67-248.01. Restated certificate.

(a) A limited partnership may, whenever desired, integrate into a single instrument all of the provisions of its certificate of limited partnership which are then in effect as a result of there having been filed with the Secretary of State one or more certificates or other instruments pursuant to sections 67-236 and 67-240 to 67-248, and it may at the same time further amend its certificate of limited partnership by adopting a restated certificate of limited partnership.

(b) If the restated certificate of limited partnership merely restates and integrates but does not further amend the initial certificate of limited partnership as amended or supplemented pursuant to sections 67-236 and 67-240 to 67-248, it shall be specifically designated in its heading as a Restated Certificate of Limited Partnership together with such other words as the partnership may deem appropriate and shall be executed as provided in section 67-241 and filed with the Secretary of State as provided in section 67-245. If the restated certificate restates and integrates and also further amends in any respect the certificate of limited partnership as amended or supplemented, it shall be specifically designated in its heading as an Amended and Restated Certificate of Limited Partnership together with such other words as the partnership may deem appropriate and shall be executed by at least one general partner and by each other general partner designated in the amended and restated certificate of limited partnership as a new general partner and filed as provided in section 67-245.

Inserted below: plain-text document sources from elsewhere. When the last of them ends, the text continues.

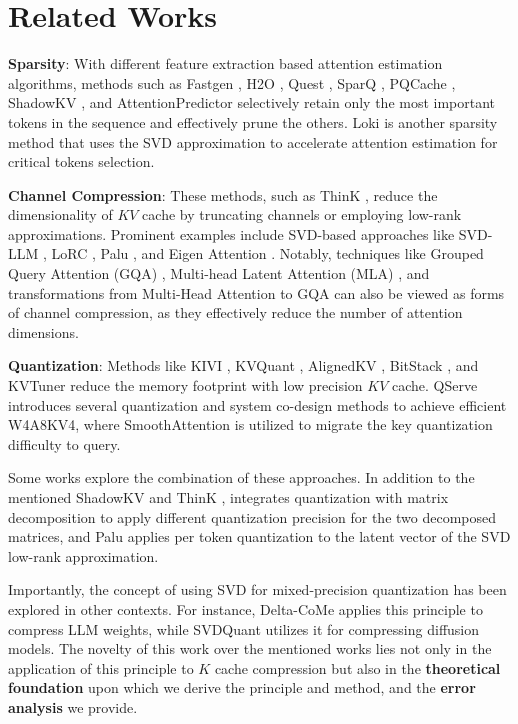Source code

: \section{Related Works}
\label{sec:relatedworks}

\textbf{Sparsity}: With different feature extraction based attention estimation algorithms, methods such as Fastgen \citep{ge2023fastgen}, H2O \citep{zhang2024h2o}, Quest \citep{tang_quest_2024}, SparQ \citep{ribar_sparq_2024}, PQCache \citep{zhang2024pqcache}, ShadowKV \citep{sun_shadowkv_2024}, and AttentionPredictor \citep{yang2025attentionpredictor} selectively retain only the most important tokens in the sequence and effectively prune the others. Loki \cite{singhania_loki_2024} is another sparsity method that uses the SVD approximation to accelerate attention estimation for critical tokens selection.
 
\noindent \textbf{Channel Compression}: These methods, such as ThinK \citep{xu_think_2024}, reduce the dimensionality of $KV$ cache by truncating channels or employing low-rank approximations. Prominent examples include SVD-based approaches like SVD-LLM \citep{wang_svd-llm_2024}, LoRC \citep{zhang_lorc_2024}, Palu \citep{chang_palu_2024}, and Eigen Attention \cite{saxena_eigen_2024}. Notably, techniques like Grouped Query Attention (GQA) \cite{ainslie_gqa_2023}, Multi-head Latent Attention (MLA) \citep{deepseek-ai_deepseek-r1_2025}, and transformations from Multi-Head Attention to GQA \citep{jin_align_2024, chen_optimised_2024} can also be viewed as forms of channel compression, as they effectively reduce the number of attention dimensions.

\noindent \textbf{Quantization}: Methods like KIVI \citep{liu_kivi_2023}, KVQuant \cite{hooper2024kvquant}, AlignedKV \citep{tan_alignedkv_2024}, BitStack \cite{wang_bitstack_2024}, and KVTuner \citep{li2025kvtuner} reduce the memory footprint with low precision $KV$ cache. QServe \cite{lin_qserve_2024} introduces several quantization and system co-design methods to achieve efficient W4A8KV4, where SmoothAttention is utilized to migrate the key quantization difficulty to query.

Some works explore the combination of these approaches. In addition to the mentioned ShadowKV \citep{sun_shadowkv_2024} and ThinK \cite{xu_think_2024}, \cite{liu_unlocking_2024} integrates quantization with matrix decomposition to apply different quantization precision for the two decomposed matrices, and Palu \cite{chang_palu_2024} applies per token quantization to the latent vector of the SVD low-rank approximation.

Importantly, the concept of using SVD for mixed-precision quantization has been explored in other contexts. For instance, Delta-CoMe \citep{ping_delta-come_2024} applies this principle to compress LLM weights, while SVDQuant \citep{li_svdquant_2024} utilizes it for compressing diffusion models. The novelty of this work over the mentioned works lies not only in the application of this principle to $K$ cache compression but also in the \textbf{theoretical foundation} upon which we derive the principle and method, and the \textbf{error analysis} we provide.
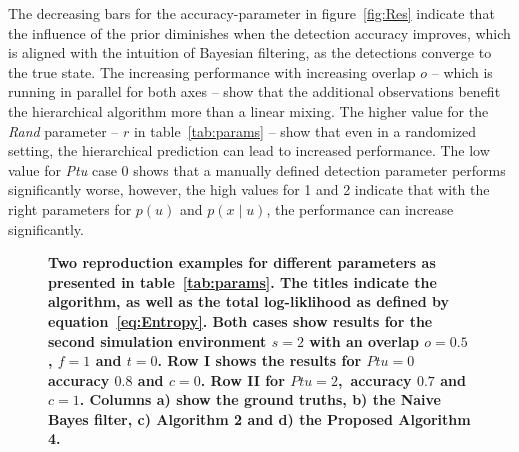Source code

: \documentclass[twocolumn,letterpaper]{IEEEAerospaceCLS}  %
\begin{document}
The decreasing bars for the accuracy-parameter in figure~\ref{fig:Res} indicate that the influence of the prior diminishes when the detection accuracy improves, which is aligned with the intuition of Bayesian filtering, as the detections converge to the true state. The increasing performance with increasing overlap $o$ -- which is running in parallel for both axes -- show that the additional observations benefit the hierarchical algorithm more than a linear mixing. The higher value for the \emph{Rand} parameter -- $r$ in table~\ref{tab:params} -- show that even in a randomized setting, the hierarchical prediction can lead to increased performance. The low value for \emph{Ptu} case 0 shows that a manually defined detection parameter performs significantly worse, however, the high values for 1 and 2 indicate that with the right parameters for $p(u)$ and $p(x\mid u)$, the performance can increase significantly.
\begin{figure}
    \centering
    \caption{\bf{
        Two reproduction examples for different parameters as presented in table~\ref{tab:params}. The titles indicate the algorithm, as well as the total log-liklihood as defined by equation~\ref{eq:Entropy}. Both cases show results for the second simulation environment $s=2$ with an overlap $o=0.5$, $f=1$ and $t=0$. Row I shows the results for $Ptu=0$ accuracy $0.8$ and $c=0$. Row II for $Ptu=2$,~accuracy $0.7$ and $c=1$. Columns a) show the ground truths, b) the Naive Bayes filter, c) Algorithm 2 and d) the Proposed Algorithm 4. 
    }}
    \label{fig:SampRes}
\end{figure}
\end{document}
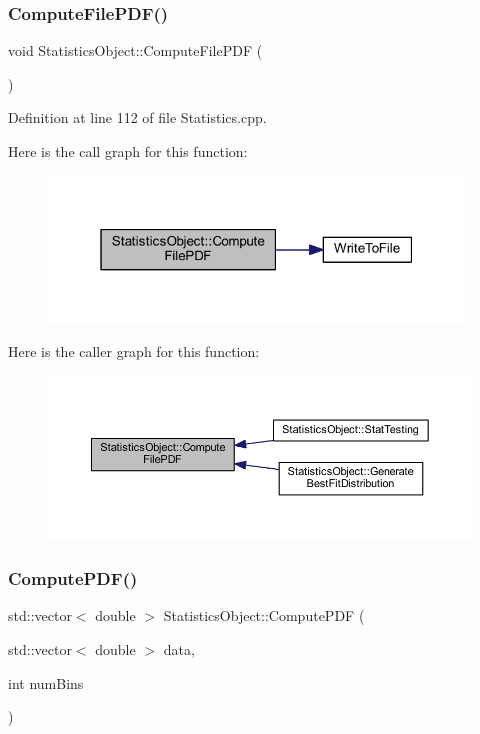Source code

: \subsubsection{\texorpdfstring{Compute\+File\+P\+D\+F()}{ComputeFilePDF()}}
{\footnotesize\ttfamily void Statistics\+Object\+::\+Compute\+File\+P\+DF (\begin{DoxyParamCaption}{ }\end{DoxyParamCaption})}



Definition at line 112 of file Statistics.\+cpp.

Here is the call graph for this function\+:
\nopagebreak
\begin{figure}[H]
\begin{center}
\leavevmode
\includegraphics[width=313pt]{class_statistics_object_a7954e7f69391099bbc33c139149ebb15_cgraph}
\end{center}
\end{figure}
Here is the caller graph for this function\+:
\nopagebreak
\begin{figure}[H]
\begin{center}
\leavevmode
\includegraphics[width=350pt]{class_statistics_object_a7954e7f69391099bbc33c139149ebb15_icgraph}
\end{center}
\end{figure}
\mbox{\label{class_statistics_object_ad89d69d36051851fe876b1ec28967c1e}} 
\subsubsection{\texorpdfstring{Compute\+P\+D\+F()}{ComputePDF()}}
{\footnotesize\ttfamily std\+::vector$<$ double $>$ Statistics\+Object\+::\+Compute\+P\+DF (\begin{DoxyParamCaption}\item[{std\+::vector$<$ double $>$}]{data,  }\item[{int}]{num\+Bins }\end{DoxyParamCaption})}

(c) A restated certificate of limited partnership shall state, either in its heading or in an introductory paragraph, the limited partnership's present name, the name under which it was originally filed if it has been changed, the date of filing of its original certificate of limited partnership with the Secretary of State, and the future effective date, which shall be a date certain, of the restated certificate if it is not to be effective upon the filing of the restated certificate. A restated certificate shall also state that it was duly executed and is being filed in accordance with this section. If it only restates and integrates and does not further amend the certificate of limited partnership as amended or supplemented and if there is no discrepancy between those provisions and the restated certificate, it shall state that fact as well.

(d) Upon the filing of the restated certificate of limited partnership with the Secretary of State or upon the future effective date of a restated certificate of limited partnership as provided for in the certificate, the initial certificate of limited partnership as amended or supplemented shall be superseded. The restated certificate of limited partnership, including any further amendments or changes made thereby, shall be the certificate of limited partnership of the limited partnership, but the original effective date of formation shall remain unchanged.

(e) Any amendment or change effected in connection with the restatement and integration of the certificate of limited partnership shall be subject to any other provision of the Nebraska Uniform Limited Partnership Act which would apply if a separate certificate of amendment were filed to effect such amendment or change.